- WHAT YOU SHOULD DO: Identify all lines in the data containing the string "matter". Copy them out.

- DATA PROVIDED:
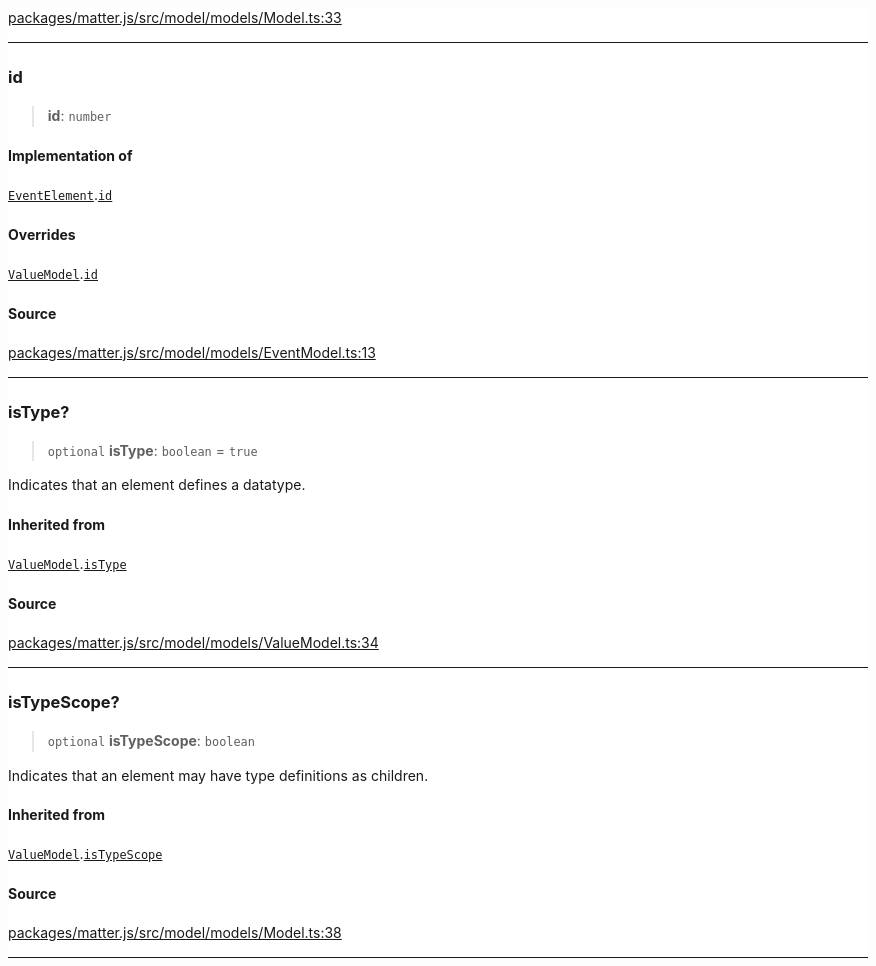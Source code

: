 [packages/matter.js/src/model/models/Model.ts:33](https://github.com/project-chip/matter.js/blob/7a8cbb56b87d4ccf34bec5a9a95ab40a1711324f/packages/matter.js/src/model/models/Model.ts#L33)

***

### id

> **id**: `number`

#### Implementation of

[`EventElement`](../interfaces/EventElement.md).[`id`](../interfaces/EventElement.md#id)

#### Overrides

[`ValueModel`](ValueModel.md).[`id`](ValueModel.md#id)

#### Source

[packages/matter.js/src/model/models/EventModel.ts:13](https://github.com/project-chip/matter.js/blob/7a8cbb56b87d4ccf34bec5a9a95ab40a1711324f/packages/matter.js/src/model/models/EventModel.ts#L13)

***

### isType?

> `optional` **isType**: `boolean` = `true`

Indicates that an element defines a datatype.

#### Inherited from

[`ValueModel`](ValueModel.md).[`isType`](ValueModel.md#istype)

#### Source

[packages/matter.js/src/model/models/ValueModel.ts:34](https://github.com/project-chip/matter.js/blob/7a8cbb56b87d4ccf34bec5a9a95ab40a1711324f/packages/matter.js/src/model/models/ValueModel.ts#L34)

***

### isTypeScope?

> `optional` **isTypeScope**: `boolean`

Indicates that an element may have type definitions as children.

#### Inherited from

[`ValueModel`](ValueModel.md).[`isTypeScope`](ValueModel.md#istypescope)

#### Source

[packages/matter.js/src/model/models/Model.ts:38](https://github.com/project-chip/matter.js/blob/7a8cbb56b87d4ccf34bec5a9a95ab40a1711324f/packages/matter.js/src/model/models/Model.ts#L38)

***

- ANSWER SPACE:
: [packages/matter.js/src/model/models/Model.ts:33](https://github.com/project-chip/matter.js/blob/7a8cbb56b87d4ccf34bec5a9a95ab40a1711324f/packages/matter.js/src/model/models/Model.ts#L33)
[packages/matter.js/src/model/models/EventModel.ts:13](https://github.com/project-chip/matter.js/blob/7a8cbb56b87d4ccf34bec5a9a95ab40a1711324f/packages/matter.js/src/model/models/EventModel.ts#L13)
[packages/matter.js/src/model/models/ValueModel.ts:34](https://github.com/project-chip/matter.js/blob/7a8cbb56b87d4ccf34bec5a9a95ab40a1711324f/packages/matter.js/src/model/models/ValueModel.ts#L34)
[packages/matter.js/src/model/models/Model.ts:38](https://github.com/project-chip/matter.js/blob/7a8cbb56b87d4ccf34bec5a9a95ab40a1711324f/packages/matter.js/src/model/models/Model.ts#L38)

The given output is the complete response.